Re: Odd behavior with 'currval' - Mailing list pgsql-general

From Steven Hirsch
Subject Re: Odd behavior with 'currval'
Date
Msg-id alpine.DEB.2.20.1802081243130.5809@z87
Whole thread Raw
In response to Re: Odd behavior with 'currval'  (Francisco Olarte <folarte@peoplecall.com>)
Responses Re: Odd behavior with 'currval'
Re: Odd behavior with 'currval'
Re: Odd behavior with 'currval'
List pgsql-general
On Thu, 8 Feb 2018, Francisco Olarte wrote:

> Something must be different. As requested by others, try posting the
> SQL code chunks, more eyeballs make bugs shallower ( it's happened
> several times to me, make a typo, go over it for half an hour, grab a
> colleague, she immediately points to it )

Fair enough.  Here is the DDL:

CREATE TABLE udm_asset_type_definition (
   def_id BIGSERIAL NOT NULL,
   def_name VARCHAR(32) NOT NULL,
   PRIMARY KEY (def_id)
);

When I look at the column definition, I see:

nextval('udm_asset_type_definition_def_id_seq'::regclass)

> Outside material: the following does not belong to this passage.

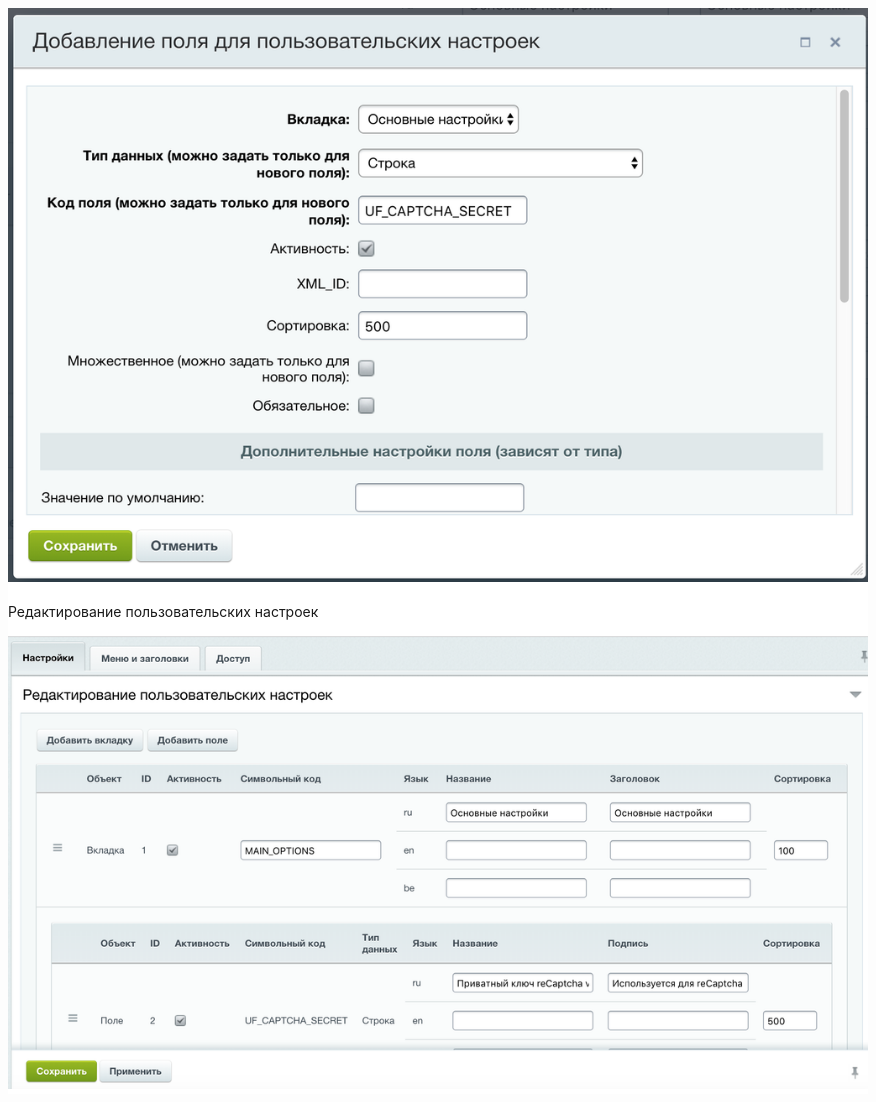 ![Добавление поля для пользовательских настроек](images/fi1a.usersettings-screen-2.png)

Редактирование пользовательских настроек

![Редактирование пользовательских настроек](images/fi1a.usersettings-screen-3.png)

When I look at the catalog, I can see a sequence:

udm_asset_type_definition_def_id_seq

That appears identical to the column default definition and it has the 
expected 'last_value'.

Here's the odd part: If I issue

SELECT pg_get_serial_sequence('udm_asset_type_definition','def_id')

I get back NULL (doesn't matter if I qualify with schema - everything is 
in a schema called 'main' and that is first on the search path).  All 
other sequences in the database (created exactly the same way, through 
definition as 'BIGSERIAL' type) are properly found.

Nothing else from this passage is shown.